THE RECORDS ▸
◆ ◆ ◆

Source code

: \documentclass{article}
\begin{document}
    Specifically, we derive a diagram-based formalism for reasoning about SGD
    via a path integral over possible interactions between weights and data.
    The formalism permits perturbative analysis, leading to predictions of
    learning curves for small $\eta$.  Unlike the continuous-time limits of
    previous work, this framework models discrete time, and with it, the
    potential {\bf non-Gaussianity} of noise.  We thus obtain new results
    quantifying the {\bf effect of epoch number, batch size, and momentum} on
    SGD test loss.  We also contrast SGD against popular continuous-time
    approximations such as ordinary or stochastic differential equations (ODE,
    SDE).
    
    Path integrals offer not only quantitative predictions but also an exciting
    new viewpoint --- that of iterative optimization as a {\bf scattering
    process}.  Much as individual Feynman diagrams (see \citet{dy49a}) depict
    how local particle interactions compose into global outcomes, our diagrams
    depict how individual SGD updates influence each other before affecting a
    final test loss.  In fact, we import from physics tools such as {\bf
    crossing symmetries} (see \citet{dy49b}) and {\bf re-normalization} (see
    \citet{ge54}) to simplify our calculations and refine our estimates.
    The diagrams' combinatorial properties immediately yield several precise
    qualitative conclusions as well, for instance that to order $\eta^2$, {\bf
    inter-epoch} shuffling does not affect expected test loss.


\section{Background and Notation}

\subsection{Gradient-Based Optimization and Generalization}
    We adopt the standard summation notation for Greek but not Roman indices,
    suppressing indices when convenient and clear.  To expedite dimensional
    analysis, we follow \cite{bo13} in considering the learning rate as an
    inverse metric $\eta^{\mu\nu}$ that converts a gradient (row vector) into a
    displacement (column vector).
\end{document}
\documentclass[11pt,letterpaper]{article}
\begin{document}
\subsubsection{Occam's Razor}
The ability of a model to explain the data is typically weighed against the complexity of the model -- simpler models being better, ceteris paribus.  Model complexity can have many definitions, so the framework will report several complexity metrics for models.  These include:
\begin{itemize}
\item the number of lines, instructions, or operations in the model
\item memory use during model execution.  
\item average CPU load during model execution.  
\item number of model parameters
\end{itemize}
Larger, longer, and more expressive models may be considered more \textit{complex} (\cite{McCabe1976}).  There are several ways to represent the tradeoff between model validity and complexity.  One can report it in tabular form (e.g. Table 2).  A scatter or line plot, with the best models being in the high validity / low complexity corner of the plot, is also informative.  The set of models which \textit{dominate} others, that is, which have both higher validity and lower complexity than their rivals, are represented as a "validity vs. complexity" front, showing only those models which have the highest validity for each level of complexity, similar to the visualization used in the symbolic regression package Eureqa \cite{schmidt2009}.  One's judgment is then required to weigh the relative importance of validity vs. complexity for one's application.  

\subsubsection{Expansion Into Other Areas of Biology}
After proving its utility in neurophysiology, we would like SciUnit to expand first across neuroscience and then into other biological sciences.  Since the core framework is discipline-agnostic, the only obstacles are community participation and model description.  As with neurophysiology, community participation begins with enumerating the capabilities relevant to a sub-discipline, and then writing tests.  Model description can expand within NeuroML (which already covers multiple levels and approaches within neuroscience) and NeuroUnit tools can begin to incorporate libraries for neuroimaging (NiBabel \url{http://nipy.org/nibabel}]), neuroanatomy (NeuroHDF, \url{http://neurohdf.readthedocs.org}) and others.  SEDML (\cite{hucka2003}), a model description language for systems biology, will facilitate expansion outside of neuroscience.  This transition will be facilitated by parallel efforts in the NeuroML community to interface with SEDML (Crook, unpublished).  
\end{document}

◆ ◆ ◆

WHAT TO WORK ON ▸
Without omission, return all of the records exactly as given.

RESULT OF THIS EXERCISE ▸
Source code

: \documentclass{article}
\begin{document}
    Specifically, we derive a diagram-based formalism for reasoning about SGD
    via a path integral over possible interactions between weights and data.
    The formalism permits perturbative analysis, leading to predictions of
    learning curves for small $\eta$.  Unlike the continuous-time limits of
    previous work, this framework models discrete time, and with it, the
    potential {\bf non-Gaussianity} of noise.  We thus obtain new results
    quantifying the {\bf effect of epoch number, batch size, and momentum} on
    SGD test loss.  We also contrast SGD against popular continuous-time
    approximations such as ordinary or stochastic differential equations (ODE,
    SDE).
    
    Path integrals offer not only quantitative predictions but also an exciting
    new viewpoint --- that of iterative optimization as a {\bf scattering
    process}.  Much as individual Feynman diagrams (see \citet{dy49a}) depict
    how local particle interactions compose into global outcomes, our diagrams
    depict how individual SGD updates influence each other before affecting a
    final test loss.  In fact, we import from physics tools such as {\bf
    crossing symmetries} (see \citet{dy49b}) and {\bf re-normalization} (see
    \citet{ge54}) to simplify our calculations and refine our estimates.
    The diagrams' combinatorial properties immediately yield several precise
    qualitative conclusions as well, for instance that to order $\eta^2$, {\bf
    inter-epoch} shuffling does not affect expected test loss.


\section{Background and Notation}

\subsection{Gradient-Based Optimization and Generalization}
    We adopt the standard summation notation for Greek but not Roman indices,
    suppressing indices when convenient and clear.  To expedite dimensional
    analysis, we follow \cite{bo13} in considering the learning rate as an
    inverse metric $\eta^{\mu\nu}$ that converts a gradient (row vector) into a
    displacement (column vector).
\end{document}
\documentclass[11pt,letterpaper]{article}
\begin{document}
\subsubsection{Occam's Razor}
The ability of a model to explain the data is typically weighed against the complexity of the model -- simpler models being better, ceteris paribus.  Model complexity can have many definitions, so the framework will report several complexity metrics for models.  These include:
\begin{itemize}
\item the number of lines, instructions, or operations in the model
\item memory use during model execution.  
\item average CPU load during model execution.  
\item number of model parameters
\end{itemize}
Larger, longer, and more expressive models may be considered more \textit{complex} (\cite{McCabe1976}).  There are several ways to represent the tradeoff between model validity and complexity.  One can report it in tabular form (e.g. Table 2).  A scatter or line plot, with the best models being in the high validity / low complexity corner of the plot, is also informative.  The set of models which \textit{dominate} others, that is, which have both higher validity and lower complexity than their rivals, are represented as a "validity vs. complexity" front, showing only those models which have the highest validity for each level of complexity, similar to the visualization used in the symbolic regression package Eureqa \cite{schmidt2009}.  One's judgment is then required to weigh the relative importance of validity vs. complexity for one's application.  

\subsubsection{Expansion Into Other Areas of Biology}
After proving its utility in neurophysiology, we would like SciUnit to expand first across neuroscience and then into other biological sciences.  Since the core framework is discipline-agnostic, the only obstacles are community participation and model description.  As with neurophysiology, community participation begins with enumerating the capabilities relevant to a sub-discipline, and then writing tests.  Model description can expand within NeuroML (which already covers multiple levels and approaches within neuroscience) and NeuroUnit tools can begin to incorporate libraries for neuroimaging (NiBabel \url{http://nipy.org/nibabel}]), neuroanatomy (NeuroHDF, \url{http://neurohdf.readthedocs.org}) and others.  SEDML (\cite{hucka2003}), a model description language for systems biology, will facilitate expansion outside of neuroscience.  This transition will be facilitated by parallel efforts in the NeuroML community to interface with SEDML (Crook, unpublished).  
\end{document}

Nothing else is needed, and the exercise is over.